Política
Membros do clã Bolsonaro pensam mais em si do que no Brasil, afirma Alckmin, que cita economia
Vice-presidente critica influência da família Bolsonaro em decisão dos EUA sobre PCC e Comando Vermelho
O vice-presidente da República, Geraldo Alckmin , afirmou nesta sexta-feira, 29, que a classificação do Primeiro Comando da Capital (PCC) e do Comando Vermelho (CV) como organizações terroristas pelos Estados Unidos pode trazer prejuízos à economia brasileira. Segundo Alckmin, a decisão da Casa Branca teria sido influenciada pela família do ex-presidente Jair Bolsonaro (PL).
"Pensam mais em si do que no País, porque isso é ruim para o Brasil. Pode ter consequências na área do sistema financeiro, na área da economia. Não vai resolver nada em termos de combate ao crime e pode prejudicar a economia", declarou o vice-presidente.
De acordo com Alckmin, o clã Bolsonaro buscou a classificação do PCC e do CV como grupos terroristas para desviar o foco das relações entre o senador e pré-candidato à Presidência, Flávio Bolsonaro (PL-RJ), e o banqueiro Daniel Vorcaro, proprietário do Banco Master.

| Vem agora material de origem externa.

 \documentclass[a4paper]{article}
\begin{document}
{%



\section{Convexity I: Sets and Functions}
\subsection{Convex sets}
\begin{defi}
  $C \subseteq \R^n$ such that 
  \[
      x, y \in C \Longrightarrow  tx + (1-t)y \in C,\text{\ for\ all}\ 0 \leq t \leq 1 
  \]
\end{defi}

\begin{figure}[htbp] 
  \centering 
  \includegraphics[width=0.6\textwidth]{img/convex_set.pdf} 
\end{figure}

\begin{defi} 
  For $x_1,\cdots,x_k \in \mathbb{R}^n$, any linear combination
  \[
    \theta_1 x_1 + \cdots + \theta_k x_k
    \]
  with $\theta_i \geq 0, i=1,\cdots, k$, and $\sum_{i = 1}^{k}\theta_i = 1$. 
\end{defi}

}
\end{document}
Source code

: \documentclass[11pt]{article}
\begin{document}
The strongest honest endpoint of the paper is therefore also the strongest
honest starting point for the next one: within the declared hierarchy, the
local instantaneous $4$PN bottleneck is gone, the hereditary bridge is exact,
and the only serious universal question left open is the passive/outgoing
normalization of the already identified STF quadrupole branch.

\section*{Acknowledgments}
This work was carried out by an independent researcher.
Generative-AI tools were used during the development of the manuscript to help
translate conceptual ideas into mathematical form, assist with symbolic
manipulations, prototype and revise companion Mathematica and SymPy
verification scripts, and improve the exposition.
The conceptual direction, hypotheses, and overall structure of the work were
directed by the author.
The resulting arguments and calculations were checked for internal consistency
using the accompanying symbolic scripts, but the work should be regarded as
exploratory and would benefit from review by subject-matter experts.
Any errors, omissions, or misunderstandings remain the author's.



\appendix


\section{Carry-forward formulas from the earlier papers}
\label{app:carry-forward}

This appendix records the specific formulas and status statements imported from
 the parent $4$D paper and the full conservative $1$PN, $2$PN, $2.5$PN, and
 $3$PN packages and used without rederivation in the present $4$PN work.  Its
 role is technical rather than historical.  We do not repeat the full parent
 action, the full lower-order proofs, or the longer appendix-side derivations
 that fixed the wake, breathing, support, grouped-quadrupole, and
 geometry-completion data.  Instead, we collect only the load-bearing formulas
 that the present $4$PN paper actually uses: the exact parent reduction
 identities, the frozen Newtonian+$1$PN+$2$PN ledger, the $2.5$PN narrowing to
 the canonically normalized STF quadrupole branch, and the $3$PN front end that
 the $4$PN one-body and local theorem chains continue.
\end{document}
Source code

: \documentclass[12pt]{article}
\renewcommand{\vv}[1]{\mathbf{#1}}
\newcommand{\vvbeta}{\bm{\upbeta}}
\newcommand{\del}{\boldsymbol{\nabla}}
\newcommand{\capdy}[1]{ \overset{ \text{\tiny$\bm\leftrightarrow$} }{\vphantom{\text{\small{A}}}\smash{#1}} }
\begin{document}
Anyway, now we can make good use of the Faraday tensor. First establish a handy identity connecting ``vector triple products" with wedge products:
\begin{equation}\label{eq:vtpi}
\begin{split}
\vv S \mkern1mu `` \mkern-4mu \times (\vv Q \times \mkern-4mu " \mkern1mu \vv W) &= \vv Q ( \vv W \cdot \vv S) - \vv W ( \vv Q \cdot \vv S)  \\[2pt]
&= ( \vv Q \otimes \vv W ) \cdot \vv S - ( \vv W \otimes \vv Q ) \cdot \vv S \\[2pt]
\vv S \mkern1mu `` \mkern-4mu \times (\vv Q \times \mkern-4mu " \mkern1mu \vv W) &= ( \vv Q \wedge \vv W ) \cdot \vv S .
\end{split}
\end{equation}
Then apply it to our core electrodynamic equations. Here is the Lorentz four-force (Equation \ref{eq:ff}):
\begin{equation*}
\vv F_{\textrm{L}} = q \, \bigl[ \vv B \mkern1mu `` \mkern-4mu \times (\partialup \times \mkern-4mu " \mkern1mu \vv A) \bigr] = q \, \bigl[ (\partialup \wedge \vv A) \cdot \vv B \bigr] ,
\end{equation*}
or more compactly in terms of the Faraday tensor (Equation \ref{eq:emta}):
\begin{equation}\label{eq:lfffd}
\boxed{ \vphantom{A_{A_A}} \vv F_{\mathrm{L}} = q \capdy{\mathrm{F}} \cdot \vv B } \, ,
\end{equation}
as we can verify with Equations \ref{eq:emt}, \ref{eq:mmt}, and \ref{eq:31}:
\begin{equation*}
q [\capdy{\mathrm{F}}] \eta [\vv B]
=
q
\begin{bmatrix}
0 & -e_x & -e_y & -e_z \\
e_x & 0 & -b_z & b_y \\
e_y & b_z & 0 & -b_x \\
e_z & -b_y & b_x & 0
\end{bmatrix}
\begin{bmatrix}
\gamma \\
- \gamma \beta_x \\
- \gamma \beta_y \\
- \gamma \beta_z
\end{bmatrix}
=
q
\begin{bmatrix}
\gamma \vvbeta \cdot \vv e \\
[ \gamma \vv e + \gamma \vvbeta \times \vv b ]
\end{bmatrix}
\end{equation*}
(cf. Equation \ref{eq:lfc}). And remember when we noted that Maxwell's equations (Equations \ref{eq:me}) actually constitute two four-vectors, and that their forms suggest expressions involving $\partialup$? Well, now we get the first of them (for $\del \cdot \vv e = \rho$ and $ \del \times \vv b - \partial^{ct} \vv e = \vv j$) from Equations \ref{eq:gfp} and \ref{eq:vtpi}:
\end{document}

“Para sair desse tema do Banco Master, o maior caso de corrupção e sonegação de tributos, aí ficam gerando fatos, fatos novos para desviar a atenção da questão do Banco Master, que é gravíssima do ponto de vista de corrupção e de sonegação”, afirmou Alckmin.
A declaração foi feita durante a cerimônia de entrega de seis veículos para cidades do Litoral Norte de São Paulo, em Caraguatatuba (SP).

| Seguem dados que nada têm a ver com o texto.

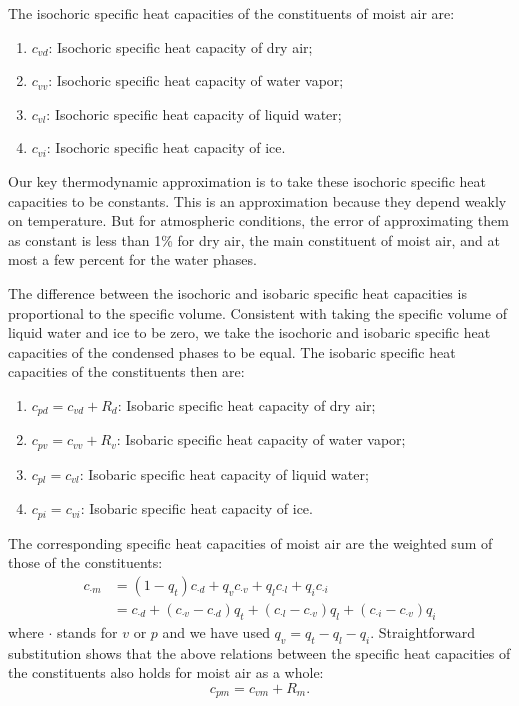 \documentclass{report}
\begin{document}
The isochoric specific heat capacities of the constituents of moist air are:
\begin{enumerate}
    \item $c_{vd}$: Isochoric specific heat capacity of dry air;
    \item $c_{vv}$: Isochoric specific heat capacity of water vapor;
    \item $c_{vl}$: Isochoric specific heat capacity of liquid water;
    \item $c_{vi}$: Isochoric specific heat capacity of ice.
\end{enumerate}
Our key thermodynamic approximation is to take these isochoric specific heat capacities to be constants. This is an approximation because they depend weakly on temperature. But for atmospheric conditions, the error of approximating them as constant is less than 1\% for dry air, the main constituent of moist air, and at most a few percent for the water phases.

The difference between the isochoric and isobaric specific heat capacities is proportional to the specific volume. Consistent with taking the specific volume of liquid water and ice to be zero, we take the isochoric and isobaric specific heat capacities of the condensed phases to be equal. The isobaric specific heat capacities of the constituents then are:
\begin{enumerate}
    \item $c_{pd} = c_{vd} + R_d$: Isobaric specific heat capacity of dry air;
    \item $c_{pv} = c_{vv} + R_v$: Isobaric specific heat capacity of water vapor;
    \item $c_{pl} = c_{vl}$: Isobaric specific heat capacity of liquid water;
    \item $c_{pi} = c_{vi}$: Isobaric specific heat capacity of ice.
\end{enumerate}

The corresponding specific heat capacities of moist air are the weighted sum of those of the constituents:
\begin{align}
    c_{\cdot m} & = (1-q_t) c_{\cdot d} + q_v c_{\cdot v} + q_l c_{\cdot l} + q_i c_{\cdot i} \label{e:specific_heat}\\
    & = c_{\cdot d} + (c_{\cdot v} - c_{\cdot d})q_t + (c_{\cdot l} - c_{\cdot v})q_l + (c_{\cdot i} - c_{\cdot v})q_i
\end{align}
where $\cdot$ stands for $v$ or $p$ and we have used $q_v = q_t -q_l - q_i$. Straightforward substitution shows that the above relations between the specific heat capacities of the constituents also holds for moist air as a whole:
\begin{equation}\label{e:specific_heat_relation}
    c_{pm} = c_{vm} + R_m.
\end{equation}
\end{document}
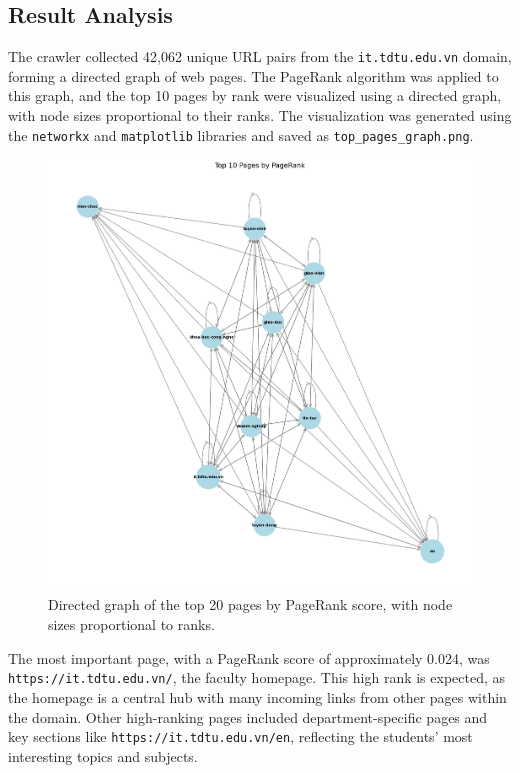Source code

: \subsection{Result Analysis}
\label{subsec:result-analysis}

The crawler collected 42,062 unique URL pairs from the \texttt{it.tdtu.edu.vn} domain, forming a directed graph of web pages.
The PageRank algorithm was applied to this graph, and the top 10 pages by rank were visualized using a directed graph, with node sizes proportional to their ranks.
The visualization was generated using the \texttt{networkx} and \texttt{matplotlib} libraries and saved as \texttt{top\_pages\_graph.png}.

\begin{figure}[H]
    \centering
    \includegraphics[width=0.6\linewidth]{images/top_pages_web}
    \caption{Directed graph of the top 20 pages by PageRank score, with node sizes proportional to ranks.}
    \label{fig:top_pages_graph}
\end{figure}

The most important page, with a PageRank score of approximately 0.024, was \texttt{https://it.tdtu.edu.vn/}, the faculty homepage.
This high rank is expected, as the homepage is a central hub with many incoming links from other pages within the domain.
Other high-ranking pages included department-specific pages and key sections like \texttt{https://it.tdtu.edu.vn/en}, reflecting the students' most interesting topics and subjects.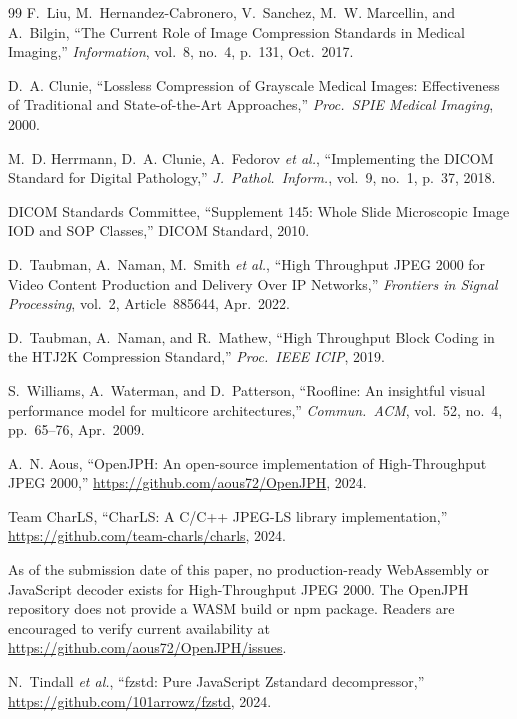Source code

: \documentclass[10pt,twocolumn]{article}
\begin{document}
\begin{thebibliography}{99}
F.~Liu, M.~Hernandez-Cabronero, V.~Sanchez, M.~W. Marcellin, and A.~Bilgin,
``The Current Role of Image Compression Standards in Medical Imaging,''
\textit{Information}, vol.~8, no.~4, p.~131, Oct.~2017.

D.~A. Clunie, ``Lossless Compression of Grayscale Medical Images:
Effectiveness of Traditional and State-of-the-Art Approaches,'' \textit{Proc.\
SPIE Medical Imaging}, 2000.

M.~D. Herrmann, D.~A. Clunie, A.~Fedorov \textit{et al.}, ``Implementing the
DICOM Standard for Digital Pathology,'' \textit{J.~Pathol.\ Inform.}, vol.~9,
no.~1, p.~37, 2018.

DICOM Standards Committee, ``Supplement 145: Whole Slide Microscopic Image IOD
and SOP Classes,'' DICOM Standard, 2010.

D.~Taubman, A.~Naman, M.~Smith \textit{et al.}, ``High Throughput JPEG 2000
for Video Content Production and Delivery Over IP Networks,''
\textit{Frontiers in Signal Processing}, vol.~2, Article~885644, Apr.~2022.

D.~Taubman, A.~Naman, and R.~Mathew, ``High Throughput Block Coding in the
HTJ2K Compression Standard,'' \textit{Proc.\ IEEE ICIP}, 2019.

S.~Williams, A.~Waterman, and D.~Patterson, ``Roofline: An insightful visual
performance model for multicore architectures,'' \textit{Commun.\ ACM},
vol.~52, no.~4, pp.~65--76, Apr.~2009.

A.~N. Aous, ``OpenJPH: An open-source implementation of High-Throughput JPEG
2000,'' \url{https://github.com/aous72/OpenJPH}, 2024.

Team CharLS, ``CharLS: A C/C++ JPEG-LS library implementation,''
\url{https://github.com/team-charls/charls}, 2024.

As of the submission date of this paper, no production-ready WebAssembly or
JavaScript decoder exists for High-Throughput JPEG 2000. The OpenJPH repository
does not provide a WASM build or npm package. Readers are encouraged to verify
current availability at \url{https://github.com/aous72/OpenJPH/issues}.

N.~Tindall \textit{et al.}, ``fzstd: Pure JavaScript Zstandard decompressor,''
\url{https://github.com/101arrowz/fzstd}, 2024.

\end{thebibliography}
\end{document}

Na quinta-feira, 28, o secretário de Estado dos Estados Unidos, Marco Rubio, anunciou que o país está designando o PCC e o Comando Vermelho como organizações terroristas. A medida entra em vigor a partir de 5 de junho.
“O Primeiro Comando da Capital e o Comando Vermelho são duas das organizações criminosas mais violentas do Brasil. Sua influência se estende por toda a nossa região e chega ao nosso país”, escreveu Rubio na rede social X.
O governo do presidente Luiz Inácio Lula da Silva (PT) se posicionou contra a medida. Lula se reuniu com o presidente dos Estados Unidos, Donald Trump, no último dia 7, buscando reverter essa e outras decisões americanas que pudessem impactar o Brasil.
Na terça-feira, o senador Flávio Bolsonaro (PL-RJ), pré-candidato à presidência e opositor de Lula, se encontrou com Trump e, segundo ele, solicitou ao presidente norte-americano a classificação do PCC e do CV como organizações terroristas. A decisão do Departamento de Estado foi anunciada dois dias após o encontro.